Dataset items:
▬▬▬▬▬▬▬▬▬▬
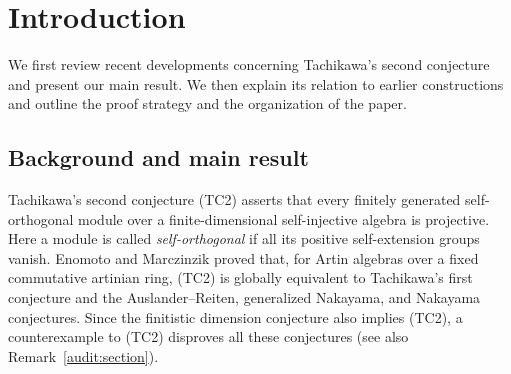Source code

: \documentclass[11pt]{article}
\begin{document}
\begin{abstract}
We construct finite-dimensional symmetric algebras admitting nonprojective self-orthogonal modules from Frobenius algebras equipped with a module satisfying explicit stable and homological conditions. The resulting modules have complexity three, and their stable endomorphism algebras are isomorphic to the algebra of dual numbers over the ground field. The construction combines a variable input with a fixed auxiliary factor carrying the required twisting, and preserves the input through specified quotient and corner constructions. The proof combines derived induction, an obstruction to perfect factorization, and a cone construction over a Gorenstein triangular matrix algebra. For a symmetric algebra and a self-orthogonal generator, we describe the derived category of the opposite endomorphism algebra through a recollement with a two-term $2$-symmetric dg algebra. For our counterexamples, it is formal and quasi-isomorphic to an explicit four-dimensional dg algebra. Applications to cyclic coverings of a quantum exterior algebra yield connected examples with explicitly determined numbers of simple modules. The construction works over every field containing an element of infinite multiplicative order.
\end{abstract}


{\footnotesize\tableofcontents}
\clearpage

\section{Introduction}

We first review recent developments concerning Tachikawa's second
conjecture and present our main result. We then explain its relation to
earlier constructions and outline the proof strategy and the
organization of the paper.

\subsection{Background and main result}

Tachikawa's second conjecture (TC2) asserts that every finitely generated
self-orthogonal module over a finite-dimensional self-injective algebra
is projective. Here a module is called \emph{self-orthogonal} if all its
positive self-extension groups vanish. Enomoto and Marczinzik \cite{EM}
proved that, for Artin algebras over a fixed commutative artinian ring,
(TC2) is globally equivalent to
Tachikawa's first conjecture and the Auslander--Reiten, generalized
Nakayama, and Nakayama conjectures. Since the finitistic dimension
conjecture also implies (TC2), a counterexample to (TC2) disproves all
these conjectures (see also Remark~\ref{audit:section}).
\end{document}
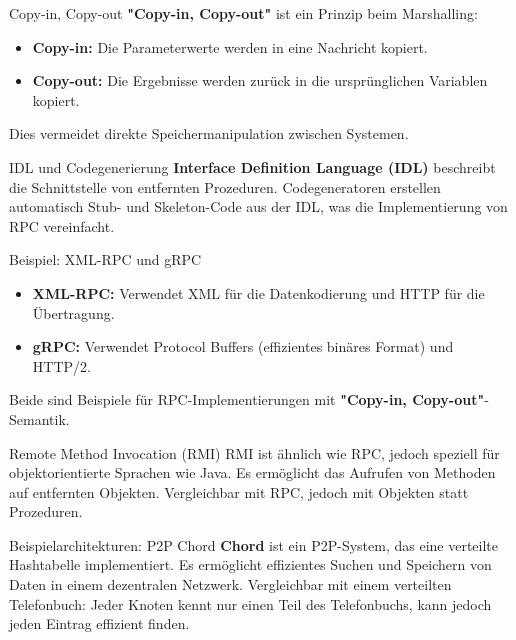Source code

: \documentclass{beamer}
\begin{document}
\begin{frame}{Copy-in, Copy-out}
    \textbf{"Copy-in, Copy-out"} ist ein Prinzip beim Marshalling:
    \begin{itemize}
        \item \textbf{Copy-in:} Die Parameterwerte werden in eine Nachricht kopiert.
        \item \textbf{Copy-out:} Die Ergebnisse werden zurück in die ursprünglichen Variablen kopiert.
    \end{itemize}
    Dies vermeidet direkte Speichermanipulation zwischen Systemen.
\end{frame}

\begin{frame}{IDL und Codegenerierung}
    \textbf{Interface Definition Language (IDL)} beschreibt die Schnittstelle von entfernten Prozeduren. \newline
    Codegeneratoren erstellen automatisch Stub- und Skeleton-Code aus der IDL, was die Implementierung von RPC vereinfacht.
\end{frame}

\begin{frame}{Beispiel: XML-RPC und gRPC}
    \begin{itemize}
        \item \textbf{XML-RPC:} Verwendet XML für die Datenkodierung und HTTP für die Übertragung.
        \item \textbf{gRPC:} Verwendet Protocol Buffers (effizientes binäres Format) und HTTP/2.
    \end{itemize}
    Beide sind Beispiele für RPC-Implementierungen mit \textbf{"Copy-in, Copy-out"}-Semantik.
\end{frame}

\begin{frame}{Remote Method Invocation (RMI)}
    RMI ist ähnlich wie RPC, jedoch speziell für objektorientierte Sprachen wie Java. Es ermöglicht das Aufrufen von Methoden auf entfernten Objekten. \newline
    Vergleichbar mit RPC, jedoch mit Objekten statt Prozeduren.
\end{frame}

\begin{frame}{Beispielarchitekturen: P2P Chord}
    \textbf{Chord} ist ein P2P-System, das eine verteilte Hashtabelle implementiert. Es ermöglicht effizientes Suchen und Speichern von Daten in einem dezentralen Netzwerk. \newline
    Vergleichbar mit einem verteilten Telefonbuch: Jeder Knoten kennt nur einen Teil des Telefonbuchs, kann jedoch jeden Eintrag effizient finden.
\end{frame}
\end{document}
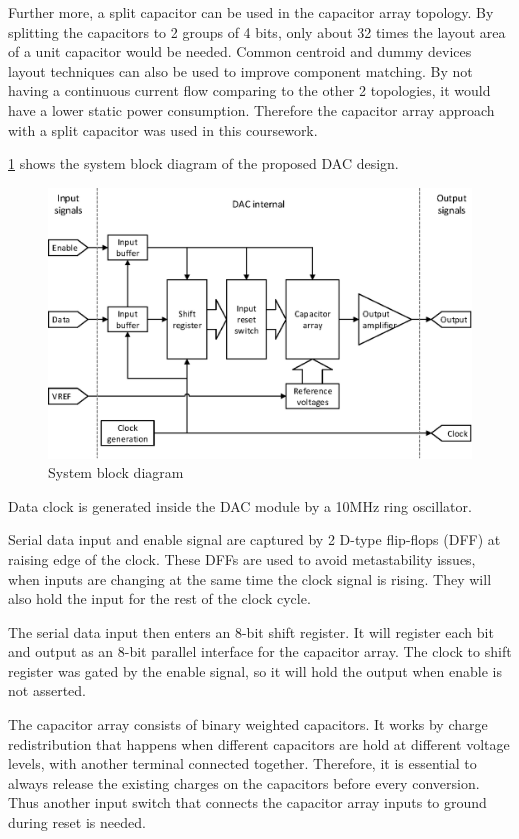 \documentclass[journal]{IEEEtran}
\newcommand{\fref}[1]{\figurename \ref{#1}}
\begin{document}
Further more, a split capacitor can be used in the capacitor array topology. By splitting the capacitors to 2 groups of 4 bits, only about 32 times the layout area of a unit capacitor would be needed. Common centroid and dummy devices layout techniques can also be used to improve component matching. By not having a continuous current flow comparing to the other 2 topologies, it would have a lower static power consumption. Therefore the capacitor array approach with a split capacitor was used in this coursework.

\fref{fig_system} shows the system block diagram of the proposed DAC design.

\begin{figure}[!t]
	\centering
	\includegraphics[width=\columnwidth]{System}
	\caption{System block diagram}
	\label{fig_system}
\end{figure}

Data clock is generated inside the DAC module by a 10MHz ring oscillator.

Serial data input and enable signal are captured by 2 D-type flip-flops (DFF) at raising edge of the clock. These DFFs are used to avoid metastability issues, when inputs are changing at the same time the clock signal is rising. They will also hold the input for the rest of the clock cycle.

The serial data input then enters an 8-bit shift register. It will register each bit and output as an 8-bit parallel interface for the capacitor array. The clock to shift register was gated by the enable signal, so it will hold the output when enable is not asserted.

The capacitor array consists of binary weighted capacitors. It works by charge redistribution that happens when different capacitors are hold at different voltage levels, with another terminal connected together. Therefore, it is essential to always release the existing charges on the capacitors before every conversion. Thus another input switch that connects the capacitor array inputs to ground during reset is needed.
\end{document}

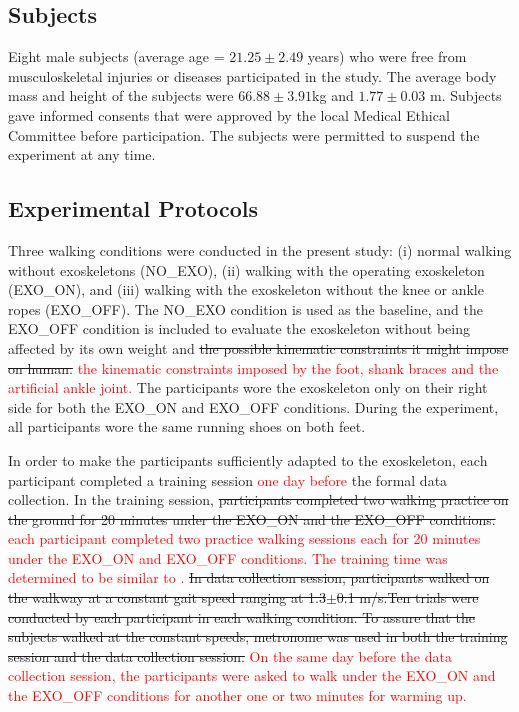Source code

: \documentclass[twocolumn,cleanfoot,10pt]{asme2ej}
\begin{document}
\subsection{Subjects}
Eight male subjects (average age = $21.25 \pm2.49$ years) who were free from musculoskeletal injuries or diseases participated in the study.
The average body mass and height of the subjects were $66.88\pm3.91$kg and $1.77\pm0.03$ m.
Subjects gave informed consents that were approved by the local Medical Ethical Committee before participation.
The subjects were permitted to suspend the experiment at any time.   

\subsection{Experimental Protocols}
Three walking conditions were conducted in the present study: (i) normal walking without exoskeletons (NO\_EXO), (ii) walking with the operating exoskeleton (EXO\_ON), and (iii) walking with the exoskeleton without the knee or ankle ropes (EXO\_OFF).
The NO\_EXO condition is used as the baseline, and the EXO\_OFF condition is included to evaluate the exoskeleton without being affected by its own weight and \sout{the possible kinematic constraints it might impose on human.} \textcolor{red}{the kinematic constraints imposed by the foot, shank braces and the artificial ankle joint.}
The participants wore the exoskeleton only on their right side for both the EXO\_ON and EXO\_OFF conditions.
During the experiment, all participants wore the same running shoes on both feet. 

In order to make the participants sufficiently adapted to the exoskeleton, each participant completed a training session \textcolor{red}{one day before} the formal data collection.
In the training session, \sout{participants completed two walking practice on the ground for 20 minutes under the EXO\_ON and the EXO\_OFF conditions.} \textcolor{red}{each participant completed two practice walking sessions each for 20 minutes under the EXO\_ON and EXO\_OFF conditions.
The training time was determined to be similar to \cite{RN5}.}
\sout{In data collection session, participants walked on the walkway at a constant gait speed ranging at 1.3$\pm$0.1 m/s.Ten trials were conducted by each participant in each walking condition. To assure that the subjects walked at the constant speeds, metronome was used in both the training session and the data collection session.}
\textcolor{red}{On the same day before the data collection session, the participants were asked to walk under the EXO\_ON and the EXO\_OFF conditions for another one or two minutes for warming up.}
\end{document}
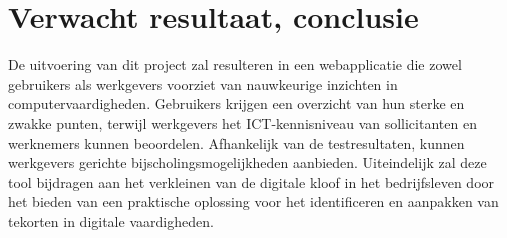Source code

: 

\section{Verwacht resultaat, conclusie}%
\label{sec:verwachte_resultaten}




De uitvoering van dit project zal resulteren in een webapplicatie die zowel gebruikers als werkgevers voorziet van nauwkeurige inzichten in computervaardigheden. Gebruikers krijgen een  overzicht van hun sterke en zwakke punten, terwijl werkgevers het ICT-kennisniveau van sollicitanten en werknemers kunnen beoordelen. Afhankelijk van de testresultaten, kunnen werkgevers gerichte bijscholingsmogelijkheden aanbieden. Uiteindelijk zal deze tool bijdragen aan het verkleinen van de digitale kloof in het bedrijfsleven door het bieden van een praktische oplossing voor het identificeren en aanpakken van tekorten in digitale vaardigheden.
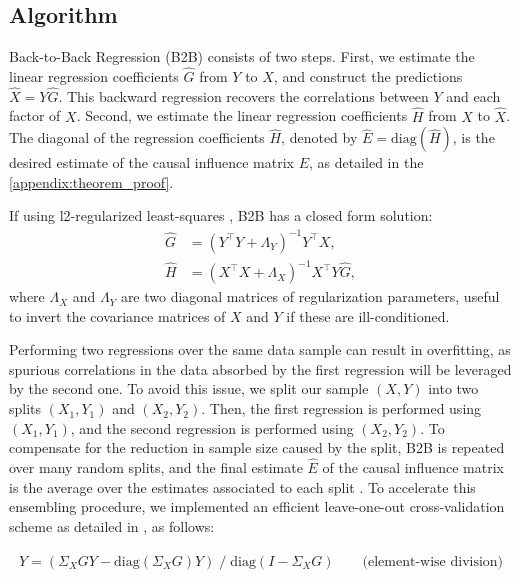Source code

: \documentclass{article}
\begin{document}
\subsection{Algorithm}


Back-to-Back Regression (B2B) consists of two steps.
%
First, we estimate the linear regression coefficients $\hat G$ from $Y$ to $X$, and construct the predictions $\hat X = Y \hat G$.
%
This backward regression recovers the correlations between $Y$ and each factor of $X$.
%
Second, we estimate the linear regression coefficients $\hat H$ from $X$ to $\hat X$.
%
The diagonal of the regression coefficients $\hat H$, denoted by $\hat{E} = \text{diag}(\hat{H})$, is the desired estimate of the causal influence matrix $E$, as detailed in the \ref{appendix:theorem_proof}.

If using l2-regularized least-squares \citep{hoerl1959optimum, rifkin2007notes}, B2B has a closed form solution:
\begin{align}
    \hat G &= (Y^\top Y + \Lambda_Y)^{-1} Y^\top X,\label{eq:solG}\\
    \hat H &=(X^\top X + \Lambda_X)^{-1} X^\top Y \hat G,\label{eq:solH}
\end{align}
%
where $\Lambda_X$ and $\Lambda_Y$ are two diagonal matrices of regularization parameters, useful to invert the covariance matrices of $X$ and $Y$ if these are ill-conditioned.

Performing two regressions over the same data sample can result in overfitting, as spurious correlations in the data absorbed by the first regression will be leveraged by the second one.
%
To avoid this issue, we split our sample $(X, Y)$ into two splits $(X_1, Y_1)$ and $(X_2, Y_2)$.
%
Then, the first regression is performed using $(X_1, Y_1)$, and the second regression is performed using $(X_2, Y_2)$.
%
To compensate for the reduction in sample size caused by the split, B2B is repeated over many random splits, and the final estimate $\hat E$ of the causal influence matrix is the average over the estimates associated to each split \citep{breiman1996bagging}.
%
To accelerate this ensembling procedure, we implemented an efficient leave-one-out cross-validation scheme as detailed in \citep{rifkin2007notes} %
, as follows:
%

\begin{equation}
\hat{Y} = (\Sigma_X G Y - \text{diag}(\Sigma_X G) Y) \;/\; \text{diag}(I - \Sigma_X G) \qquad \text{(element-wise division)}
\end{equation}
\end{document}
▬▬▬▬▬▬▬▬▬▬
[Required work]
Answer with a single number: how many lines above hold the word "block"?

[Response to the task]
2